Публика начинает расходиться, и когда делается уже совсем темно, вокруг Франка собирается небольшая, но шумная группа молодежи. Они шатаются по городу, по его узким улочкам. Задирают прохожих, нарываясь на тумаки. Комментируют выступления канатоходцев, пьют вино, хулиганят. Моливда с реб Мордке идут следом, отступя на несколько шагов, на всякий случай, чтобы, когда те устроят какую-нибудь потасовку, сделать вид, что они сами по себе. Компания под предводительством Якова обладает какой-то странной силой – словно это молодые самцы, в мелких стычках проверяющие, на что они способны. Моливде все это по душе. Ему хочется быть с ними, касаться их плечами, хлопать по спине, шагать рядом, вдыхая их запах – терпкого юношеского пота, ветра, пыли. У Якова на лице дерзкая усмешка, отчего он напоминает расшалившегося мальчика.

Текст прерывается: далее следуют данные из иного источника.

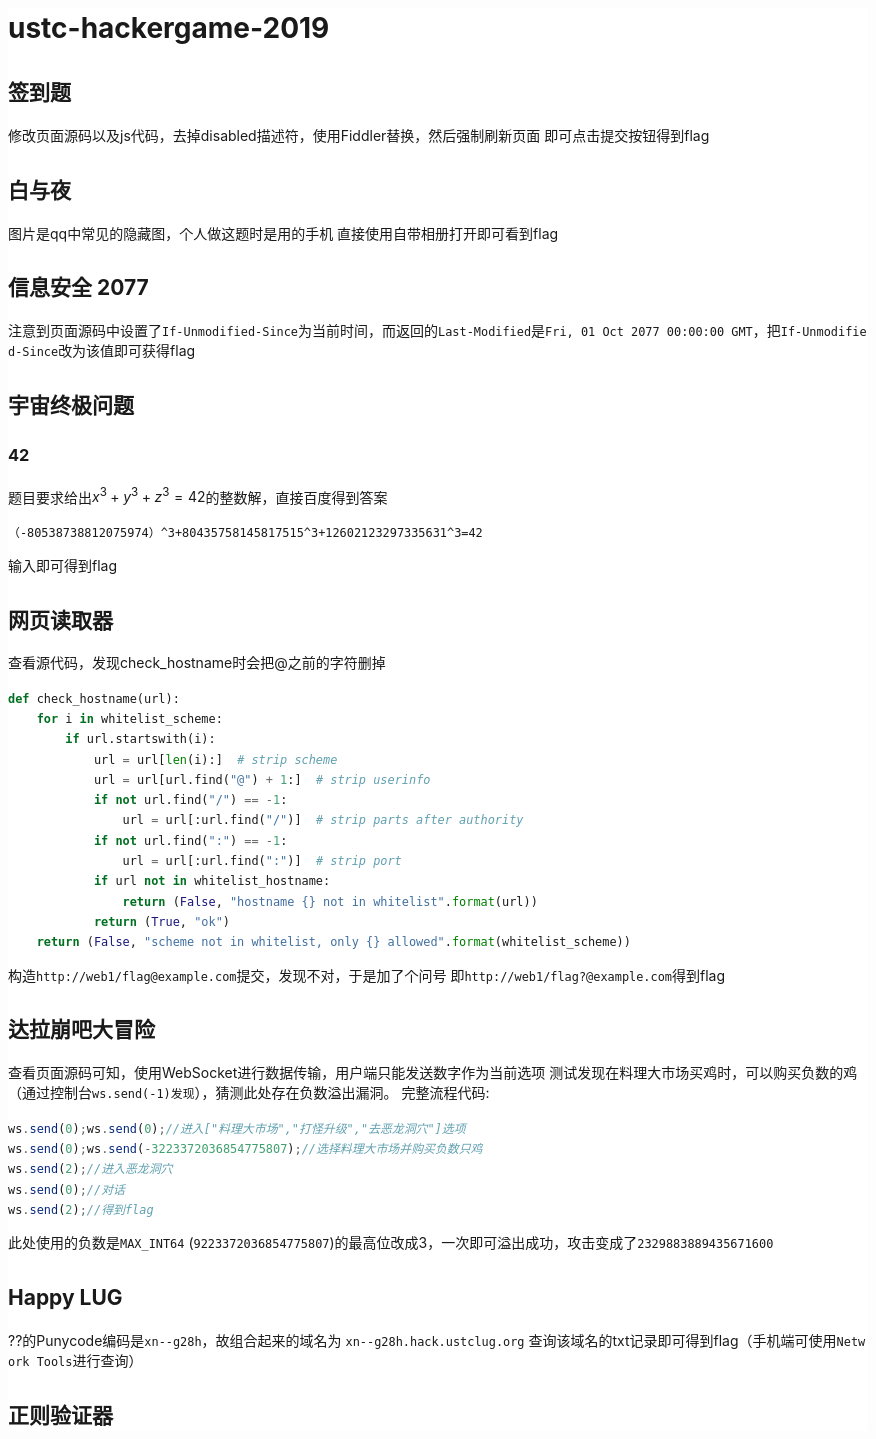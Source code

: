 # ustc-hackergame-2019
## 签到题
修改页面源码以及js代码，去掉disabled描述符，使用Fiddler替换，然后强制刷新页面
即可点击提交按钮得到flag
## 白与夜
图片是qq中常见的隐藏图，个人做这题时是用的手机
直接使用自带相册打开即可看到flag
## 信息安全 2077
注意到页面源码中设置了`If-Unmodified-Since`为当前时间，而返回的`Last-Modified`是`Fri, 01 Oct 2077 00:00:00 GMT`，把`If-Unmodified-Since`改为该值即可获得flag
## 宇宙终极问题
### 42
题目要求给出$x^3+y^3+z^3=42$的整数解，直接百度得到答案
```
（-80538738812075974）^3+80435758145817515^3+12602123297335631^3=42
```
输入即可得到flag
## 网页读取器
查看源代码，发现check_hostname时会把@之前的字符删掉
```python
def check_hostname(url):
    for i in whitelist_scheme:
        if url.startswith(i):
            url = url[len(i):]  # strip scheme
            url = url[url.find("@") + 1:]  # strip userinfo
            if not url.find("/") == -1:
                url = url[:url.find("/")]  # strip parts after authority
            if not url.find(":") == -1:
                url = url[:url.find(":")]  # strip port
            if url not in whitelist_hostname:
                return (False, "hostname {} not in whitelist".format(url))
            return (True, "ok")
    return (False, "scheme not in whitelist, only {} allowed".format(whitelist_scheme))

```
构造`http://web1/flag@example.com`提交，发现不对，于是加了个问号
即`http://web1/flag?@example.com`得到flag
## 达拉崩吧大冒险
查看页面源码可知，使用WebSocket进行数据传输，用户端只能发送数字作为当前选项
测试发现在料理大市场买鸡时，可以购买负数的鸡（通过控制台`ws.send(-1)发现`），猜测此处存在负数溢出漏洞。
完整流程代码:
```javascript
ws.send(0);ws.send(0);//进入["料理大市场","打怪升级","去恶龙洞穴"]选项
ws.send(0);ws.send(-3223372036854775807);//选择料理大市场并购买负数只鸡
ws.send(2);//进入恶龙洞穴
ws.send(0);//对话
ws.send(2);//得到flag
```
此处使用的负数是`MAX_INT64` (`9223372036854775807`)的最高位改成3，一次即可溢出成功，攻击变成了`2329883889435671600`
##  Happy LUG
??的Punycode编码是`xn--g28h`，故组合起来的域名为
`xn--g28h.hack.ustclug.org`
查询该域名的txt记录即可得到flag（手机端可使用`Network Tools`进行查询）
## 正则验证器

Моливда на мгновение ловит его взгляд и хочет поднять руку, чтобы помахать, но Яков успевает отвернуться. Торговки фруктами и лепешками избегают этой компании. Внезапно все на мгновение останавливаются, Моливда не видит, что там происходит, но терпеливо ждет, пока всё прояснится; покупает лепешку, политую сладким сиропом, и с удовольствием съедает. А там, впереди, шум, громкие возгласы, взрыв смеха. Очередной инцидент, затеянный Яковом. В чем дело на сей раз, неизвестно.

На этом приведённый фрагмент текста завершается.